EXERCISE OBJECTIVE =
Every line in the records below between the one holding "Verificatie/autorisatie van gebruiker" and the one holding "enkele inhoudssleutel. |", inclusive, is to be set down exactly; all other lines are to be left out.

MATERIAL FOR THIS EXERCISE =
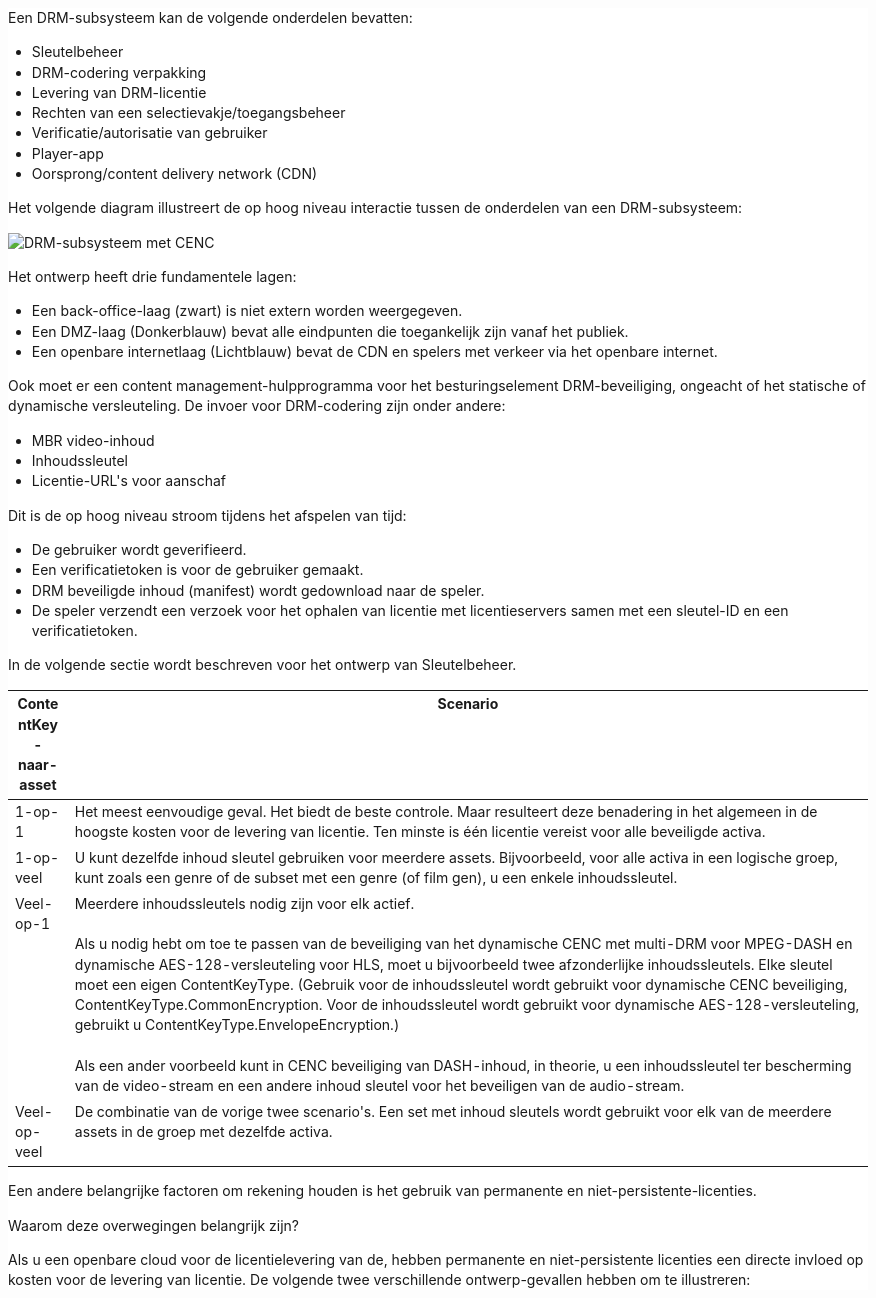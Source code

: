 Een DRM-subsysteem kan de volgende onderdelen bevatten:

* Sleutelbeheer
* DRM-codering verpakking
* Levering van DRM-licentie
* Rechten van een selectievakje/toegangsbeheer
* Verificatie/autorisatie van gebruiker
* Player-app
* Oorsprong/content delivery network (CDN)

Het volgende diagram illustreert de op hoog niveau interactie tussen de onderdelen van een DRM-subsysteem:

![DRM-subsysteem met CENC](./media/design-multi-drm-system-with-access-control/media-services-generic-drm-subsystem-with-cenc.png)

Het ontwerp heeft drie fundamentele lagen:

* Een back-office-laag (zwart) is niet extern worden weergegeven.
* Een DMZ-laag (Donkerblauw) bevat alle eindpunten die toegankelijk zijn vanaf het publiek.
* Een openbare internetlaag (Lichtblauw) bevat de CDN en spelers met verkeer via het openbare internet.

Ook moet er een content management-hulpprogramma voor het besturingselement DRM-beveiliging, ongeacht of het statische of dynamische versleuteling. De invoer voor DRM-codering zijn onder andere:

* MBR video-inhoud
* Inhoudssleutel
* Licentie-URL's voor aanschaf

Dit is de op hoog niveau stroom tijdens het afspelen van tijd:

* De gebruiker wordt geverifieerd.
* Een verificatietoken is voor de gebruiker gemaakt.
* DRM beveiligde inhoud (manifest) wordt gedownload naar de speler.
* De speler verzendt een verzoek voor het ophalen van licentie met licentieservers samen met een sleutel-ID en een verificatietoken.

In de volgende sectie wordt beschreven voor het ontwerp van Sleutelbeheer.

| **ContentKey-naar-asset** | **Scenario** |
| --- | --- |
| 1-op-1 |Het meest eenvoudige geval. Het biedt de beste controle. Maar resulteert deze benadering in het algemeen in de hoogste kosten voor de levering van licentie. Ten minste is één licentie vereist voor alle beveiligde activa. |
| 1-op-veel |U kunt dezelfde inhoud sleutel gebruiken voor meerdere assets. Bijvoorbeeld, voor alle activa in een logische groep, kunt zoals een genre of de subset met een genre (of film gen), u een enkele inhoudssleutel. |
| Veel-op-1 |Meerdere inhoudssleutels nodig zijn voor elk actief. <br/><br/>Als u nodig hebt om toe te passen van de beveiliging van het dynamische CENC met multi-DRM voor MPEG-DASH en dynamische AES-128-versleuteling voor HLS, moet u bijvoorbeeld twee afzonderlijke inhoudssleutels. Elke sleutel moet een eigen ContentKeyType. (Gebruik voor de inhoudssleutel wordt gebruikt voor dynamische CENC beveiliging, ContentKeyType.CommonEncryption. Voor de inhoudssleutel wordt gebruikt voor dynamische AES-128-versleuteling, gebruikt u ContentKeyType.EnvelopeEncryption.)<br/><br/>Als een ander voorbeeld kunt in CENC beveiliging van DASH-inhoud, in theorie, u een inhoudssleutel ter bescherming van de video-stream en een andere inhoud sleutel voor het beveiligen van de audio-stream. |
| Veel-op-veel |De combinatie van de vorige twee scenario's. Een set met inhoud sleutels wordt gebruikt voor elk van de meerdere assets in de groep met dezelfde activa. |

Een andere belangrijke factoren om rekening houden is het gebruik van permanente en niet-persistente-licenties.

Waarom deze overwegingen belangrijk zijn?

Als u een openbare cloud voor de licentielevering van de, hebben permanente en niet-persistente licenties een directe invloed op kosten voor de levering van licentie. De volgende twee verschillende ontwerp-gevallen hebben om te illustreren:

YOUR SOLUTION =
* Verificatie/autorisatie van gebruiker
* Player-app
* Oorsprong/content delivery network (CDN)

Het volgende diagram illustreert de op hoog niveau interactie tussen de onderdelen van een DRM-subsysteem:

![DRM-subsysteem met CENC](./media/design-multi-drm-system-with-access-control/media-services-generic-drm-subsystem-with-cenc.png)

Het ontwerp heeft drie fundamentele lagen:

* Een back-office-laag (zwart) is niet extern worden weergegeven.
* Een DMZ-laag (Donkerblauw) bevat alle eindpunten die toegankelijk zijn vanaf het publiek.
* Een openbare internetlaag (Lichtblauw) bevat de CDN en spelers met verkeer via het openbare internet.

Ook moet er een content management-hulpprogramma voor het besturingselement DRM-beveiliging, ongeacht of het statische of dynamische versleuteling. De invoer voor DRM-codering zijn onder andere:

* MBR video-inhoud
* Inhoudssleutel
* Licentie-URL's voor aanschaf

Dit is de op hoog niveau stroom tijdens het afspelen van tijd:

* De gebruiker wordt geverifieerd.
* Een verificatietoken is voor de gebruiker gemaakt.
* DRM beveiligde inhoud (manifest) wordt gedownload naar de speler.
* De speler verzendt een verzoek voor het ophalen van licentie met licentieservers samen met een sleutel-ID en een verificatietoken.

In de volgende sectie wordt beschreven voor het ontwerp van Sleutelbeheer.

| **ContentKey-naar-asset** | **Scenario** |
| --- | --- |
| 1-op-1 |Het meest eenvoudige geval. Het biedt de beste controle. Maar resulteert deze benadering in het algemeen in de hoogste kosten voor de levering van licentie. Ten minste is één licentie vereist voor alle beveiligde activa. |
| 1-op-veel |U kunt dezelfde inhoud sleutel gebruiken voor meerdere assets. Bijvoorbeeld, voor alle activa in een logische groep, kunt zoals een genre of de subset met een genre (of film gen), u een enkele inhoudssleutel. |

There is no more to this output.